McKenzie, who started at Portland High in the middle of the final decade of the 20th Century, when Ray Mailman was the athletic director and before Fitzpatrick Stadium had artificial turf, said her decision wasn’t easy.
“I’ll miss the kids,” said McKenzie, a member of the Lawrence High Class of 1986 and a 1990 graduate of Marietta (Ohio) College. “It took me six weeks to make the decision. I think I was ready for a change and to try something new. This provides me with an opportunity for professional growth. The high school setting has been great, but there’s more out there to venture into. I’m excited and I’m anxious about it. There are tradeoffs. Now I’ll have weekends and nights free, but I’ll have to work summers.”
McKenzie worked at Maine Sports Medicine in Waterville out of college, then was an assistant athletic trainer at the University of New England for three-and-a-half years and the head ATC at St. Joseph’s College for a year-and-a-half before being convinced in part by Portland football coach Mike Bailey to join the Bulldogs.
She came to Portland Aug. 1, 1996 and found her calling. McKenzie has worked for four different athletic directors: Mailman, Gary Groves, Rich Drummond and Mike McCullum. When she started at the school, there was no lacrosse or girls’ hockey.

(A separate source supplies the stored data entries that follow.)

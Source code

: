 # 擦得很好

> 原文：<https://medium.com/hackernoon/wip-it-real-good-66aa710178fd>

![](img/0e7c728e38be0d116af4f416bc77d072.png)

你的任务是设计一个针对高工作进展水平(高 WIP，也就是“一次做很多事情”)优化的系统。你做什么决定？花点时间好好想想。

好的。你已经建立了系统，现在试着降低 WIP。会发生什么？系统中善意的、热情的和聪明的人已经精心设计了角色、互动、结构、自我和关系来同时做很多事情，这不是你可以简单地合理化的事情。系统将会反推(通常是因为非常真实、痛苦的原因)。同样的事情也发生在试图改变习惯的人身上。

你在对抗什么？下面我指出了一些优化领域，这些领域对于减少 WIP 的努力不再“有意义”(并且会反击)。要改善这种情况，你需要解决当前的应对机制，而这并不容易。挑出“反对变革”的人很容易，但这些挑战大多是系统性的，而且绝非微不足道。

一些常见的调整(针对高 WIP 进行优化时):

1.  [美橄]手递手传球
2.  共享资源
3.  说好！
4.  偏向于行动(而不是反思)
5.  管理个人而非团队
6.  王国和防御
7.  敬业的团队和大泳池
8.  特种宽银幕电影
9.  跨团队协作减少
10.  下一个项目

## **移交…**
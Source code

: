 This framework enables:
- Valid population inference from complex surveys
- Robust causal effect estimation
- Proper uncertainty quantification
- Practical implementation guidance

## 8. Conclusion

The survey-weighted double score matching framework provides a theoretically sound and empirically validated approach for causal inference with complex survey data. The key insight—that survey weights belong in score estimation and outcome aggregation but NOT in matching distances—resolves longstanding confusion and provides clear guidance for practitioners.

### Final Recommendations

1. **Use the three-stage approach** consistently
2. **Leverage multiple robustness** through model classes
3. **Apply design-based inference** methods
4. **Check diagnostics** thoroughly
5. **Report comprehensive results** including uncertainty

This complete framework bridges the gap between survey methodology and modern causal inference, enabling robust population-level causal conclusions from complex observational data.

“It was the people that made it special,” McKenzie said. “The kids and coaches. I did my job and people let me do it. I had great ADs. All four of them. Great principals. I was able to work and do my job the way I was taught. I’d do it again in a heartbeat. I’d do everything the same. It was a great ride.
“In high school, you can make a difference in someone’s life. Some kids have rough home lives. It’s very rewarding to see kids transform and to treat the whole person. More so than just healing a sprained ankle. I love it when alumni come back and they’re flourishing.”
While there have been ample changes over the years, McKenzie’s presence has been a constant for the school’s athletes and coaches.
“What made Audrey so valuable to PHS was the way she handled student-athletes,” said longtime Portland boys’ soccer coach Rocky Frenzilli. “She not only treated their injuries, but she treated their psyches, making them feel that everything would be alright. As coaches, we knew she’d always make the right call on a players’ readiness and we trusted her without question. Her door was always open and she made all of us feel confident that our players were well taken care of. She is awesome, made Portland High a better place and will be sadly missed by everyone who knows her.”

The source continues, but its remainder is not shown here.